**TASK GOAL**: Where the word "管理中心页面" occurs in a line of the data, return the whole line.
==========
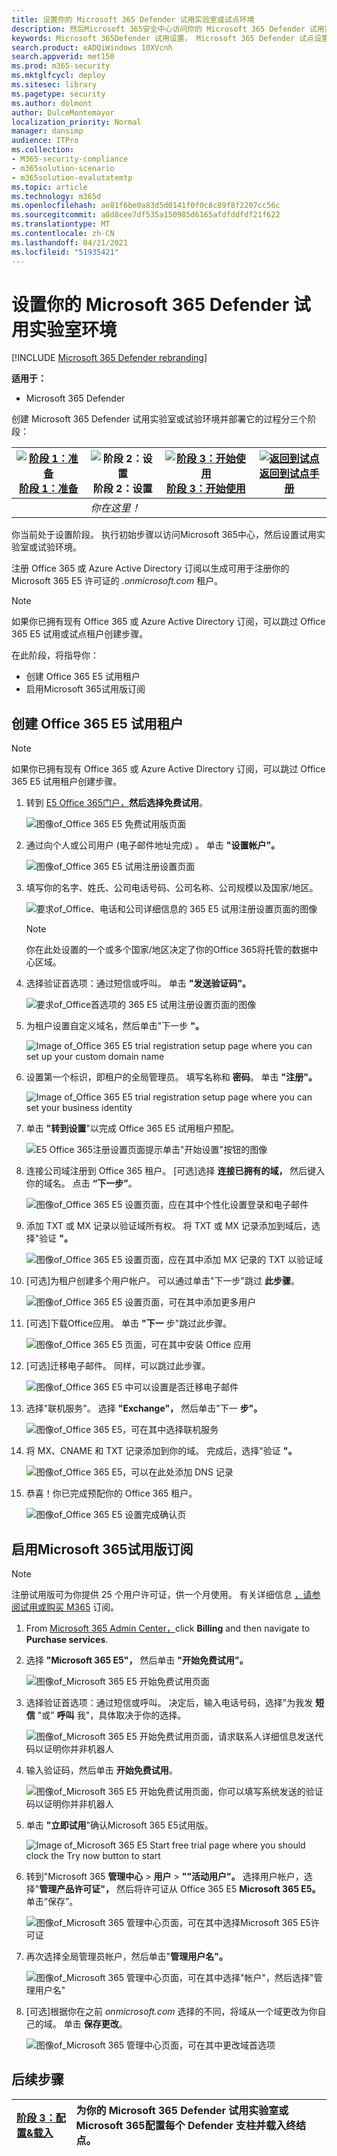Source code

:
 ```yaml
---
title: 设置你的 Microsoft 365 Defender 试用实验室或试点环境
description: 然后Microsoft 365安全中心访问你的 Microsoft 365 Defender 试用实验室环境
keywords: Microsoft 365Defender 试用设置， Microsoft 365 Defender 试点设置， 尝试 Microsoft 365 Defender， Microsoft 365 Defender 评估实验室设置
search.product: eADQiWindows 10XVcnh
search.appverid: met150
ms.prod: m365-security
ms.mktglfcycl: deploy
ms.sitesec: library
ms.pagetype: security
ms.author: dolmont
author: DulceMontemayor
localization_priority: Normal
manager: dansimp
audience: ITPro
ms.collection:
- M365-security-compliance
- m365solution-scenario
- m365solution-evalutatemtp
ms.topic: article
ms.technology: m365d
ms.openlocfilehash: ae81f6be0a83d5d0141f0f0c8c89f8f2207cc56c
ms.sourcegitcommit: a8d8cee7df535a150985d6165afdfddfdf21f622
ms.translationtype: MT
ms.contentlocale: zh-CN
ms.lasthandoff: 04/21/2021
ms.locfileid: "51935421"
---
```

# <a name="set-up-your-microsoft-365-defender-trial-lab-environment"></a>设置你的 Microsoft 365 Defender 试用实验室环境 

[!INCLUDE [Microsoft 365 Defender rebranding](../includes/microsoft-defender.md)]


**适用于：**
- Microsoft 365 Defender 


创建 Microsoft 365 Defender 试用实验室或试验环境并部署它的过程分三个阶段：

|[![阶段 1：准备](../../media/phase-diagrams/prepare.png)](prepare-m365d-eval.md)<br/>[阶段 1：准备](prepare-m365d-eval.md) |![阶段 2：设置](../../media/phase-diagrams/setup.png)<br/>阶段 2：设置 |[![阶段 3：开始使用](../../media/phase-diagrams/onboard.png)](config-m365d-eval.md)<br/>[阶段 3：开始使用](config-m365d-eval.md) | [![返回到试点](../../media/phase-diagrams/backtopilot.png)](m365d-pilot.md)<br/>[返回到试点手册](m365d-pilot.md) |
|--|--|--|--|
||*你在这里！*  | | |


你当前处于设置阶段。 执行初始步骤以访问Microsoft 365中心，然后设置试用实验室或试验环境。

注册 Office 365 或 Azure Active Directory 订阅以生成可用于注册你的 Microsoft 365 E5 许可证的 *.onmicrosoft.com* 租户。 

>[!NOTE]
>如果你已拥有现有 Office 365 或 Azure Active Directory 订阅，可以跳过 Office 365 E5 试用或试点租户创建步骤。

在此阶段，将指导你：
- 创建 Office 365 E5 试用租户
- 启用Microsoft 365试用版订阅


## <a name="create-an-office-365-e5-trial-tenant"></a>创建 Office 365 E5 试用租户
>[!NOTE]
>如果你已拥有现有 Office 365 或 Azure Active Directory 订阅，可以跳过 Office 365 E5 试用租户创建步骤。

1. 转到 [E5 Office 365门户，](https://www.microsoft.com/microsoft-365/business/office-365-enterprise-e5-business-software?activetab=pivot%3aoverviewtab)**然后选择免费试用**。

   ![图像of_Office 365 E5 免费试用版页面](../../media/mtp-eval-9.png)
  
2. 通过向个人或公司用户 (电子邮件地址完成) 。 单击 **"设置帐户"。**

   ![图像of_Office 365 E5 试用注册设置页面](../../media/mtp-eval-10.png)

3. 填写你的名字、姓氏、公司电话号码、公司名称、公司规模以及国家/地区。  

   ![要求of_Office、电话和公司详细信息的 365 E5 试用注册设置页面的图像](../../media/mtp-eval-11.png)
   
   > [!NOTE]
   > 你在此处设置的一个或多个国家/地区决定了你的Office 365将托管的数据中心区域。
  
4. 选择验证首选项：通过短信或呼叫。 单击 **"发送验证码"。** 

   ![要求of_Office首选项的 365 E5 试用注册设置页面的图像](../../media/mtp-eval-12.png)

5. 为租户设置自定义域名，然后单击"下一步 **"。**

   ![Image of_Office 365 E5 trial registration setup page where you can set up your custom domain name](../../media/mtp-eval-13.png)
 
6. 设置第一个标识，即租户的全局管理员。 填写名称和 **密码**。 单击 **"注册"。**

   ![Image of_Office 365 E5 trial registration setup page where you can set your business identity](../../media/mtp-eval-14.png)

7. 单击 **"转到设置**"以完成 Office 365 E5 试用租户预配。

   ![E5 Office 365注册设置页面提示单击"开始设置"按钮的图像](../../media/mtp-eval-15.png)

8. 连接公司域注册到 Office 365 租户。 [可选]选择 **连接已拥有的域，** 然后键入你的域名。 点击 **“下一步”**。

   ![图像of_Office 365 E5 设置页面，应在其中个性化设置登录和电子邮件](../../media/mtp-eval-16.png)
 
9. 添加 TXT 或 MX 记录以验证域所有权。 将 TXT 或 MX 记录添加到域后，选择"验证 **"。**

   ![图像of_Office 365 E5 设置页面，应在其中添加 MX 记录的 TXT 以验证域](../../media/mtp-eval-17.png)
 
10. [可选]为租户创建多个用户帐户。 可以通过单击"下一步"跳过 **此步骤**。

    ![图像of_Office 365 E5 设置页面，可在其中添加更多用户](../../media/mtp-eval-18.png)
 
11. [可选]下载Office应用。 单击 **"下一** 步"跳过此步骤。 

    ![图像of_Office 365 E5 页面，可在其中安装 Office 应用](../../media/mtp-eval-19.png)

12. [可选]迁移电子邮件。 同样，可以跳过此步骤。

    ![图像of_Office 365 E5 中可以设置是否迁移电子邮件](../../media/mtp-eval-20.png)
 
13. 选择"联机服务"。 选择 **"Exchange"，** 然后单击"下一 **步"。** 

    ![图像of_Office 365 E5，可在其中选择联机服务](../../media/mtp-eval-21.png)

14. 将 MX、CNAME 和 TXT 记录添加到你的域。 完成后，选择"验证 **"。**

    ![图像of_Office 365 E5，可以在此处添加 DNS 记录](../../media/mtp-eval-22.png)
 
15. 恭喜！你已完成预配你的 Office 365 租户。

    ![图像of_Office 365 E5 设置完成确认页](../../media/mtp-eval-23.png)

## <a name="enable-microsoft-365-trial-subscription"></a>启用Microsoft 365试用版订阅

>[!NOTE]
>注册试用版可为你提供 25 个用户许可证，供一个月使用。 有关详细信息 [，请参阅试用或购买 M365](../../commerce/try-or-buy-microsoft-365.md) 订阅。

1. From [Microsoft 365 Admin Center，](https://admin.microsoft.com/)click **Billing** and then navigate to **Purchase services**.

2. 选择 **"Microsoft 365 E5"，** 然后单击 **"开始免费试用"。** 

   ![图像of_Microsoft 365 E5 开始免费试用页面](../../media/mtp-eval-24.png)

3. 选择验证首选项：通过短信或呼叫。 决定后，输入电话号码，选择"为我发 **短信** "或" **呼叫** 我"，具体取决于你的选择。

   ![图像of_Microsoft 365 E5 开始免费试用页面，请求联系人详细信息发送代码以证明你并非机器人](../../media/mtp-eval-25.png)
 
4. 输入验证码，然后单击 **开始免费试用**。

   ![图像of_Microsoft 365 E5 开始免费试用页面，你可以填写系统发送的验证码以证明你并非机器人](../../media/mtp-eval-26.png)

5. 单击 **"立即试用**"确认Microsoft 365 E5试用版。

   ![Image of_Microsoft 365 E5 Start free trial page where you should clock the Try now button to start](../../media/mtp-eval-27.png)
 
6. 转到"Microsoft 365 **管理中心**  >  **用户**  >  **""活动用户"。** 选择用户帐户，选择"**管理产品许可证"，** 然后将许可证从 Office 365 E5 **Microsoft 365 E5。** 单击“保存”。

   ![图像of_Microsoft 365 管理中心页面，可在其中选择Microsoft 365 E5许可证](../../media/mtp-eval-28.png)
 
7. 再次选择全局管理员帐户，然后单击"**管理用户名"。**

   ![图像of_Microsoft 365 管理中心页面，可在其中选择"帐户"，然后选择"管理用户名"](../../media/mtp-eval-29.png)

8. [可选]根据你在之前 *onmicrosoft.com* 选择的不同，将域从一个域更改为你自己的域。 单击 **保存更改**。

   ![图像of_Microsoft 365 管理中心页面，可在其中更改域首选项](../../media/mtp-eval-30.png)



## <a name="next-step"></a>后续步骤
|[阶段 3：配置&载入](config-m365d-eval.md) | 为你的 Microsoft 365 Defender 试用实验室或Microsoft 365配置每个 Defender 支柱并载入终结点。
|:-------|:-----|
==========
**SOLUTION TO THE PROBLEM**:
   ![图像of_Microsoft 365 管理中心页面，可在其中选择Microsoft 365 E5许可证](../../media/mtp-eval-28.png)
   ![图像of_Microsoft 365 管理中心页面，可在其中选择"帐户"，然后选择"管理用户名"](../../media/mtp-eval-29.png)
   ![图像of_Microsoft 365 管理中心页面，可在其中更改域首选项](../../media/mtp-eval-30.png)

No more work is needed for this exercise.